For in vitro resistance selections, 100,000 HB1 cells were seeded into a T162 Z-top flask and cultured in the presence of 0.5 mg/ml G418 and the desired concentration of Grazoprevir/MK-5172. Cells were cultured for approximately 3 weeks with regular exchanges of medium until sufficient cell death had occurred to enable distinct colonies to form. After expansion, total RNA was isolated, used as a template to generate NS3/4a cDNA, and sequenced using conventional molecular biology techniques. Mutations were identified through comparison with the sequence generated from untreated cells.

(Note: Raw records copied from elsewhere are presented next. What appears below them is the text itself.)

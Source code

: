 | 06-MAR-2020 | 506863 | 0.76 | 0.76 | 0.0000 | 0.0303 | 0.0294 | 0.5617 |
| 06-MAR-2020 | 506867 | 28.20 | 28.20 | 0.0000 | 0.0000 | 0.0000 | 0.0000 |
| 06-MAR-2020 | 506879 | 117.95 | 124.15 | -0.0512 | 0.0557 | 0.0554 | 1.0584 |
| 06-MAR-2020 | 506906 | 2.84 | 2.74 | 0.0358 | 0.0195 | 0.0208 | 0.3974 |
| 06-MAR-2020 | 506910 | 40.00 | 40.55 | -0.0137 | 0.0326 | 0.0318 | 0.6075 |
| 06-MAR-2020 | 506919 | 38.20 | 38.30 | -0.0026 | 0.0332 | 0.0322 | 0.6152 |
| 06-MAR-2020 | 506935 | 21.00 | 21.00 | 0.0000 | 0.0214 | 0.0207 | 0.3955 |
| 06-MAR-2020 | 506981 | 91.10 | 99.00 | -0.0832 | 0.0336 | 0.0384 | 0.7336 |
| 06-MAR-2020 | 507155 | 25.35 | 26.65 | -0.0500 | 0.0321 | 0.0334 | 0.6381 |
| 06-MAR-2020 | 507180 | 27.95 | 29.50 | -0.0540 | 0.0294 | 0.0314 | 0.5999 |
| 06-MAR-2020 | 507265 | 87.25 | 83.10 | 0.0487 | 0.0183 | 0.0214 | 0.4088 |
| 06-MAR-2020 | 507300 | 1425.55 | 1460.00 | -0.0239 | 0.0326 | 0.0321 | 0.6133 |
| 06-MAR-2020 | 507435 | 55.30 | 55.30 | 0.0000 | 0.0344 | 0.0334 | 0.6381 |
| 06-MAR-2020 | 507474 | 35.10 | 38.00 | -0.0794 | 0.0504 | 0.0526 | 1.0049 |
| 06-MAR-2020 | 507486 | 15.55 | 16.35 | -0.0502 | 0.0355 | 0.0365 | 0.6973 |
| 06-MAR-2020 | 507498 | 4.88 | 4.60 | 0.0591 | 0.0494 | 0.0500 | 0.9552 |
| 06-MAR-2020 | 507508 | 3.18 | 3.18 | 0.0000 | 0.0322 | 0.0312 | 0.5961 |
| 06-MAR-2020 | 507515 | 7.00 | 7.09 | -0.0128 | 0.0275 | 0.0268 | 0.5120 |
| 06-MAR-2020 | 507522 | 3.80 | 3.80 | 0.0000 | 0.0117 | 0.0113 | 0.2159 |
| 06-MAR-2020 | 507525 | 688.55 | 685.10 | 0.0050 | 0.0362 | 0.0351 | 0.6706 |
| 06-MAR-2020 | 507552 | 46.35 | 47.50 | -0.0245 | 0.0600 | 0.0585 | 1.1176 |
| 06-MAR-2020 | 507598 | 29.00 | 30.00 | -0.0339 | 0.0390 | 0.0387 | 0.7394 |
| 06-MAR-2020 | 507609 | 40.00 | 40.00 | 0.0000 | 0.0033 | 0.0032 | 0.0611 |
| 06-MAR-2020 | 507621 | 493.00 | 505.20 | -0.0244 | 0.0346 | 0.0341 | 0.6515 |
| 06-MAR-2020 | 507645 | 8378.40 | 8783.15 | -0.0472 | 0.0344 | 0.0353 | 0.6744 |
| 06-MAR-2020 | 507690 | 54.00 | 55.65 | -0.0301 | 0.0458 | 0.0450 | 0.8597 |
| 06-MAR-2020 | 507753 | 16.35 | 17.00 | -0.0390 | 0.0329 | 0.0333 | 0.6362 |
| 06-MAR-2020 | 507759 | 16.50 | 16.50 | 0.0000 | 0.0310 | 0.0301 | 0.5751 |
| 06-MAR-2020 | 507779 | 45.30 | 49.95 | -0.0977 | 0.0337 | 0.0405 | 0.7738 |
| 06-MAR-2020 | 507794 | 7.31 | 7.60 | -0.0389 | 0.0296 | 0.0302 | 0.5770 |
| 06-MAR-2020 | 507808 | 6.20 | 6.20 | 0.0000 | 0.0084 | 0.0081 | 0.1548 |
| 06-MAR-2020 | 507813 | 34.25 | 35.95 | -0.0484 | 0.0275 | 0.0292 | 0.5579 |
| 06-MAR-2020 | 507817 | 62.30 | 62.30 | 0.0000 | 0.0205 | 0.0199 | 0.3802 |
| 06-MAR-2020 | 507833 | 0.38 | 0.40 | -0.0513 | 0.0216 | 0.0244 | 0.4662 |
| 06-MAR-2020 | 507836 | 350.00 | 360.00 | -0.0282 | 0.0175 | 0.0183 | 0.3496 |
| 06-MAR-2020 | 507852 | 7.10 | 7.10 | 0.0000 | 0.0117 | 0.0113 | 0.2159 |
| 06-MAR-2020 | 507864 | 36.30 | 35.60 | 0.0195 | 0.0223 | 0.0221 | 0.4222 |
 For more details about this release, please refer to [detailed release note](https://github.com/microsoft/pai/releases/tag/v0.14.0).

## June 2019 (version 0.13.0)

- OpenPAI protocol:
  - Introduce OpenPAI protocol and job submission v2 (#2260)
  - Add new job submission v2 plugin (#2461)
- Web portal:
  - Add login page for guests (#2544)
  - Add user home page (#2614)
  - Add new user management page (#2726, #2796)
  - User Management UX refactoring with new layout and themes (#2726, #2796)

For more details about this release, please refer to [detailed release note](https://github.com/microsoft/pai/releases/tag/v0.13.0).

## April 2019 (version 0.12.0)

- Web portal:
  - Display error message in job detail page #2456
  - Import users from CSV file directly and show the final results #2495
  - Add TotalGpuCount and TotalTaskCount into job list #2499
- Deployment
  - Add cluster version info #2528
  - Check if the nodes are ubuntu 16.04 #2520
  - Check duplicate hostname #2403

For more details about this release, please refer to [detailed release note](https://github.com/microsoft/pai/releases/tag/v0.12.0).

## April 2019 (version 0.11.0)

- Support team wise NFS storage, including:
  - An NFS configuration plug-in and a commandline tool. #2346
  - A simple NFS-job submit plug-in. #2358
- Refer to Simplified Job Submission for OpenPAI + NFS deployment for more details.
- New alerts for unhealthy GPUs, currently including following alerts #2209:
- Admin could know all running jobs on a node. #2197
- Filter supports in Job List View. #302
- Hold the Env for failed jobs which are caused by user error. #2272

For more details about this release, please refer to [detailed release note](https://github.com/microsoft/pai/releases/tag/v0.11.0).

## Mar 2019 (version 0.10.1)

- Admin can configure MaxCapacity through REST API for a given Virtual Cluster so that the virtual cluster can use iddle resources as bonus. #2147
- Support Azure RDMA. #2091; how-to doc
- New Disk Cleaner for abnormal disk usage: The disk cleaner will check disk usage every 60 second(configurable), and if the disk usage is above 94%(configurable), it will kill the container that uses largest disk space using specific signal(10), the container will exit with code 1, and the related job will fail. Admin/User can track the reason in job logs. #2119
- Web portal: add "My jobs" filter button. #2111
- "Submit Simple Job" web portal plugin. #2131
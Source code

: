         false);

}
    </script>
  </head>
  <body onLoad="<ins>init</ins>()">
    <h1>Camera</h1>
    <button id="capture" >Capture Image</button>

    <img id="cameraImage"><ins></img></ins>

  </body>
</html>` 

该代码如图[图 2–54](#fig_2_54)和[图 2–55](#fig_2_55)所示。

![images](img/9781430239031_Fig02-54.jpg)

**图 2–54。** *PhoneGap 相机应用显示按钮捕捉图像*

For the 2-week potency evaluations, 30,000 HB1 cells were seeded per well of a 6-well tissue culture plate per drug concentration. The next day (day 0), the medium was replenished with fresh medium and Grazoprevir/MK-5172 at the appropriate drug concentration. Cells from a single well per drug concentration were harvested on days 0, 1, and 2, washed, and stored frozen until evaluation. The fourth well was similarly harvested on day 3.5 except that 30,000 cells were reseeded with fresh medium and MK-5172 at the appropriate drug concentration. For additional time points, cells were passaged and harvested every one-half week for 2 weeks. For the third week, cells were similarly treated except that cells received replenishing medium which contained 0.5 mg/ml G418 without protease inhibitor.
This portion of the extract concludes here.